Previously, the Kyirong-Rasuwaghadi route was limited to light weight and loose cargo. Therefore, there was no such kind of obligation to return empty containers. However, as soon as the rail/road route comes into full swing, containerised cargo of 40’ length and heavy/bulky commodities too would be unloaded at ICD Timure, Nepal. And we will have to face extra costs and obligations to return empty containers within the given time frame as is happening on the sea/rail/road route. It would be better to seek out an amicable solution in this regard as well.

Despite all, we shouldn’t give up dreaming. After all, any success story begins with such dreams. Let's see this dream as if portrayed on a canvas. As a half finished canvas always gives an incomplete picture, an artist, therefore, never gives up until he/she fills the canvas with the dreamed of colours. At present, the Lanzhou-Shigatse-KTM route is like a half finished canvas.
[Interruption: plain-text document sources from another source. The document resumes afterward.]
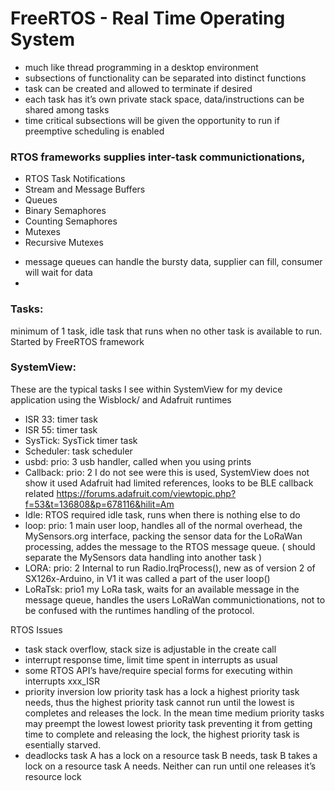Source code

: # FreeRTOS - Real Time Operating System

- much like thread programming in a desktop environment
- subsections of functionality can be separated into distinct functions
- task can be created and allowed to terminate if desired
- each task has it’s own private stack space, data/instructions can be shared among tasks
- time critical subsections will be given the opportunity to run if preemptive scheduling is enabled
### RTOS frameworks supplies inter-task communictionations,
* RTOS Task Notifications
* Stream and Message Buffers
* Queues
* Binary Semaphores
* Counting Semaphores
* Mutexes
* Recursive Mutexes

- message queues can handle the bursty data, supplier can fill, consumer will wait for data
-

### Tasks:
 minimum of 1 task, idle task that runs when no other task is available to run. Started by FreeRTOS framework
 

### SystemView: 
These are the typical tasks I see within SystemView for my device application using the Wisblock/ and Adafruit runtimes

* ISR 33:   timer task
* ISR 55:   timer task
* SysTick:  SysTick timer task
* Scheduler:   task scheduler
* usbd:  prio: 3  usb handler, called when you using prints
* Callback: prio: 2 I do not see were this is used, SystemView does not show it used Adafruit had limited references, looks to be BLE callback related         https://forums.adafruit.com/viewtopic.php?f=53&t=136808&p=678116&hilit=Am
* Idle:    RTOS required idle task, runs when there is nothing else to do
* loop:  prio:  1  main user loop, handles all of the normal overhead, the MySensors.org interface, packing the sensor data for the LoRaWan processing, addes the message to the RTOS message queue. ( should separate the MySensors data handling into another task )
* LORA: prio: 2  Internal to run Radio.IrqProcess(), new as of  version 2 of SX126x-Arduino, in V1 it was called a part of the user loop()
* LoRaTsk: prio1   my LoRa task, waits for an available message in the message queue, handles the users LoRaWan communictionations, not to be confused with the runtimes handling of the protocol.

RTOS Issues
* task stack overflow, stack size is adjustable in the create call
* interrupt response time, limit time spent in interrupts as usual
* some RTOS API’s have/require special forms for executing within interrupts  xxx_ISR
* priority inversion low priority task has a lock a highest priority task needs, thus the highest priority task cannot run until the lowest is completes and releases the lock. In the mean time medium priority tasks may preempt the lowest lowest priority task preventing it from getting time to complete and releasing the lock,  the highest priority task is esentially starved.
* deadlocks  task A has a lock on a resource task B needs, task B takes a lock on a resource task A needs. Neither can run until one releases it’s resource lock
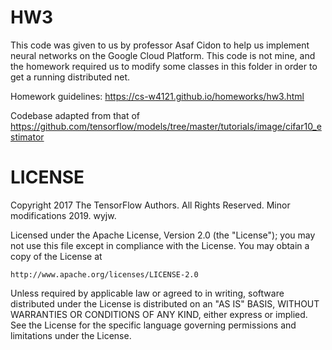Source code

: # HW3

This code was given to us by professor Asaf Cidon to help us implement neural networks on the Google Cloud Platform. This code is not mine, and the homework required us to modify some classes in this folder in order to get a running distributed net. 

Homework guidelines: https://cs-w4121.github.io/homeworks/hw3.html


Codebase adapted from that of https://github.com/tensorflow/models/tree/master/tutorials/image/cifar10_estimator

# LICENSE

Copyright 2017 The TensorFlow Authors. All Rights Reserved. 
Minor modifications 2019. wyjw.

Licensed under the Apache License, Version 2.0 (the "License");
you may not use this file except in compliance with the License.
You may obtain a copy of the License at

    http://www.apache.org/licenses/LICENSE-2.0

Unless required by applicable law or agreed to in writing, software
distributed under the License is distributed on an "AS IS" BASIS,
WITHOUT WARRANTIES OR CONDITIONS OF ANY KIND, either express or implied.
See the License for the specific language governing permissions and
limitations under the License.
Presently, it at least would grasp the earlier business transactions of the Tatopani-Khasa route. As soon as the railway linkage between China and Nepal comes into being, the canvas would be mostly complete. And, of course it would be the most beautiful canvas. We would be able to enjoy the optional route for China-Nepal trade in a real sense. 

The writer is former president of Birgunj Chamber of Commerce and Industries.